Prof. Jasmine Johnson (AAAS), who was in attendance at the event, asked Hill and Washington about the role of the Thomas/Hill hearings in thinking about feminism as an issue important to all gender identities. Hill answered that the subject matter brought attention to what masculinity meant, especially in Washington D.C.
“That’s what we really learned — [that] being sexually abusive was almost a prerogative of the Senate, and [that] being sexist and having the option of really degrading women or using them sexually was what it meant to be a male in Washington [D.C.] … It’s harmful in many ways because how can you turn around and represent women if in fact you think that this is the norm?” Hill questioned the audience.
Washington further explained that the Thomas/Hill hearings were deeply divided because the conversation was focused on policy and not humanity. “That’s why I love the experience about how art changes people — because it really is about first opening up your heart to what connects us as human beings,” she said.
Washington used her own experience with art as an example. She explained acting has shown her that fear and desire are universal emotions and that when we bring compassion to our conversations, the conversations are more open.
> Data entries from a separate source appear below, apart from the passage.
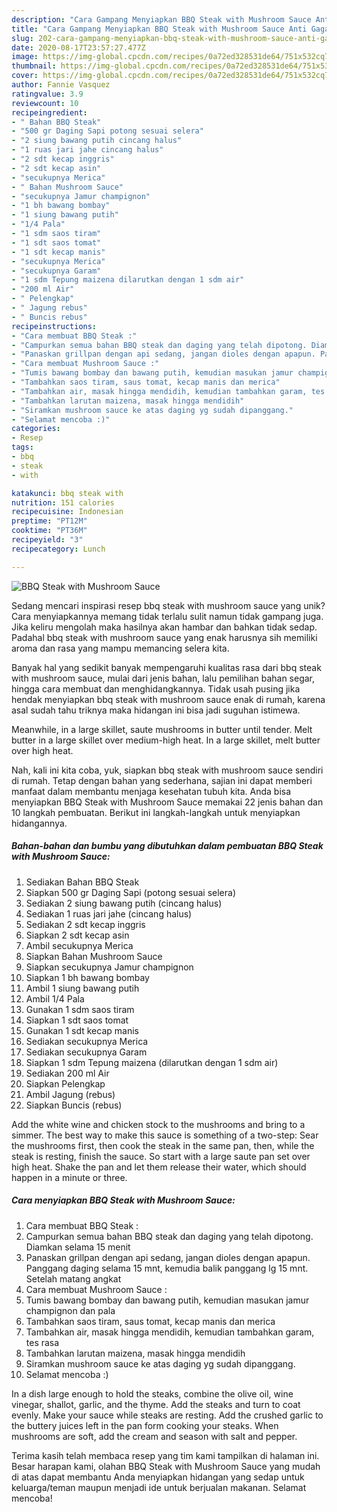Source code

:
 ```yaml
---
description: "Cara Gampang Menyiapkan BBQ Steak with Mushroom Sauce Anti Gagal"
title: "Cara Gampang Menyiapkan BBQ Steak with Mushroom Sauce Anti Gagal"
slug: 202-cara-gampang-menyiapkan-bbq-steak-with-mushroom-sauce-anti-gagal
date: 2020-08-17T23:57:27.477Z
image: https://img-global.cpcdn.com/recipes/0a72ed328531de64/751x532cq70/bbq-steak-with-mushroom-sauce-foto-resep-utama.jpg
thumbnail: https://img-global.cpcdn.com/recipes/0a72ed328531de64/751x532cq70/bbq-steak-with-mushroom-sauce-foto-resep-utama.jpg
cover: https://img-global.cpcdn.com/recipes/0a72ed328531de64/751x532cq70/bbq-steak-with-mushroom-sauce-foto-resep-utama.jpg
author: Fannie Vasquez
ratingvalue: 3.9
reviewcount: 10
recipeingredient:
- " Bahan BBQ Steak"
- "500 gr Daging Sapi potong sesuai selera"
- "2 siung bawang putih cincang halus"
- "1 ruas jari jahe cincang halus"
- "2 sdt kecap inggris"
- "2 sdt kecap asin"
- "secukupnya Merica"
- " Bahan Mushroom Sauce"
- "secukupnya Jamur champignon"
- "1 bh bawang bombay"
- "1 siung bawang putih"
- "1/4 Pala"
- "1 sdm saos tiram"
- "1 sdt saos tomat"
- "1 sdt kecap manis"
- "secukupnya Merica"
- "secukupnya Garam"
- "1 sdm Tepung maizena dilarutkan dengan 1 sdm air"
- "200 ml Air"
- " Pelengkap"
- " Jagung rebus"
- " Buncis rebus"
recipeinstructions:
- "Cara membuat BBQ Steak :"
- "Campurkan semua bahan BBQ steak dan daging yang telah dipotong. Diamkan selama 15 menit"
- "Panaskan grillpan dengan api sedang, jangan dioles dengan apapun. Panggang daging selama 15 mnt, kemudia balik panggang lg 15 mnt. Setelah matang angkat"
- "Cara membuat Mushroom Sauce :"
- "Tumis bawang bombay dan bawang putih, kemudian masukan jamur champignon dan pala"
- "Tambahkan saos tiram, saus tomat, kecap manis dan merica"
- "Tambahkan air, masak hingga mendidih, kemudian tambahkan garam, tes rasa"
- "Tambahkan larutan maizena, masak hingga mendidih"
- "Siramkan mushroom sauce ke atas daging yg sudah dipanggang."
- "Selamat mencoba :)"
categories:
- Resep
tags:
- bbq
- steak
- with

katakunci: bbq steak with 
nutrition: 151 calories
recipecuisine: Indonesian
preptime: "PT12M"
cooktime: "PT36M"
recipeyield: "3"
recipecategory: Lunch

---
```



![BBQ Steak with Mushroom Sauce](https://img-global.cpcdn.com/recipes/0a72ed328531de64/751x532cq70/bbq-steak-with-mushroom-sauce-foto-resep-utama.jpg)

Sedang mencari inspirasi resep bbq steak with mushroom sauce yang unik? Cara menyiapkannya memang tidak terlalu sulit namun tidak gampang juga. Jika keliru mengolah maka hasilnya akan hambar dan bahkan tidak sedap. Padahal bbq steak with mushroom sauce yang enak harusnya sih memiliki aroma dan rasa yang mampu memancing selera kita.

Banyak hal yang sedikit banyak mempengaruhi kualitas rasa dari bbq steak with mushroom sauce, mulai dari jenis bahan, lalu pemilihan bahan segar, hingga cara membuat dan menghidangkannya. Tidak usah pusing jika hendak menyiapkan bbq steak with mushroom sauce enak di rumah, karena asal sudah tahu triknya maka hidangan ini bisa jadi suguhan istimewa.

Meanwhile, in a large skillet, saute mushrooms in butter until tender. Melt butter in a large skillet over medium-high heat. In a large skillet, melt butter over high heat.


Nah, kali ini kita coba, yuk, siapkan bbq steak with mushroom sauce sendiri di rumah. Tetap dengan bahan yang sederhana, sajian ini dapat memberi manfaat dalam membantu menjaga kesehatan tubuh kita. Anda bisa menyiapkan BBQ Steak with Mushroom Sauce memakai 22 jenis bahan dan 10 langkah pembuatan. Berikut ini langkah-langkah untuk menyiapkan hidangannya.

<!--inarticleads1-->

##### Bahan-bahan dan bumbu yang dibutuhkan dalam pembuatan BBQ Steak with Mushroom Sauce:

1. Sediakan  Bahan BBQ Steak
1. Siapkan 500 gr Daging Sapi (potong sesuai selera)
1. Sediakan 2 siung bawang putih (cincang halus)
1. Sediakan 1 ruas jari jahe (cincang halus)
1. Sediakan 2 sdt kecap inggris
1. Siapkan 2 sdt kecap asin
1. Ambil secukupnya Merica
1. Siapkan  Bahan Mushroom Sauce
1. Siapkan secukupnya Jamur champignon
1. Siapkan 1 bh bawang bombay
1. Ambil 1 siung bawang putih
1. Ambil 1/4 Pala
1. Gunakan 1 sdm saos tiram
1. Siapkan 1 sdt saos tomat
1. Gunakan 1 sdt kecap manis
1. Sediakan secukupnya Merica
1. Sediakan secukupnya Garam
1. Siapkan 1 sdm Tepung maizena (dilarutkan dengan 1 sdm air)
1. Sediakan 200 ml Air
1. Siapkan  Pelengkap
1. Ambil  Jagung (rebus)
1. Siapkan  Buncis (rebus)


Add the white wine and chicken stock to the mushrooms and bring to a simmer. The best way to make this sauce is something of a two-step: Sear the mushrooms first, then cook the steak in the same pan, then, while the steak is resting, finish the sauce. So start with a large saute pan set over high heat. Shake the pan and let them release their water, which should happen in a minute or three. 

<!--inarticleads2-->

##### Cara menyiapkan BBQ Steak with Mushroom Sauce:

1. Cara membuat BBQ Steak :
1. Campurkan semua bahan BBQ steak dan daging yang telah dipotong. Diamkan selama 15 menit
1. Panaskan grillpan dengan api sedang, jangan dioles dengan apapun. Panggang daging selama 15 mnt, kemudia balik panggang lg 15 mnt. Setelah matang angkat
1. Cara membuat Mushroom Sauce :
1. Tumis bawang bombay dan bawang putih, kemudian masukan jamur champignon dan pala
1. Tambahkan saos tiram, saus tomat, kecap manis dan merica
1. Tambahkan air, masak hingga mendidih, kemudian tambahkan garam, tes rasa
1. Tambahkan larutan maizena, masak hingga mendidih
1. Siramkan mushroom sauce ke atas daging yg sudah dipanggang.
1. Selamat mencoba :)


In a dish large enough to hold the steaks, combine the olive oil, wine vinegar, shallot, garlic, and the thyme. Add the steaks and turn to coat evenly. Make your sauce while steaks are resting. Add the crushed garlic to the buttery juices left in the pan form cooking your steaks. When mushrooms are soft, add the cream and season with salt and pepper. 

Terima kasih telah membaca resep yang tim kami tampilkan di halaman ini. Besar harapan kami, olahan BBQ Steak with Mushroom Sauce yang mudah di atas dapat membantu Anda menyiapkan hidangan yang sedap untuk keluarga/teman maupun menjadi ide untuk berjualan makanan. Selamat mencoba!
Hill brought the issue of sexual harassment full circle by bringing attention to sexual assault and sexual harassment on college campuses and our duty to have these conversations in academic settings.
According to Hill, Hollywood and college campuses cannot eliminate the issue of sexual harassment and sexual assault on their own.
“So whatever and wherever you are, … everybody has a role in addressing important social issues of the day.… People say, ‘Well, don’t you get discouraged?’ and I say, ‘Not as discouraged as I would be, if we don’t do it.’ And so I just encourage you to take wherever you are and whatever you’re doing and realize that you have an important role to play in moving these issues far beyond really where we are today, and maybe even far beyond what we have imagined,” Hill said.
After the event, students gathered outside the Wasserman Cinematheque, discussing the event. The Justice spoke with Akilah Elie ’17, who summarized her feelings: “To see sexual harassment at the forefront and to see a conversation about it between two black women — that’s so powerful, especially at Brandeis, [a University] that’s so founded on social justice — so it was great to see that.”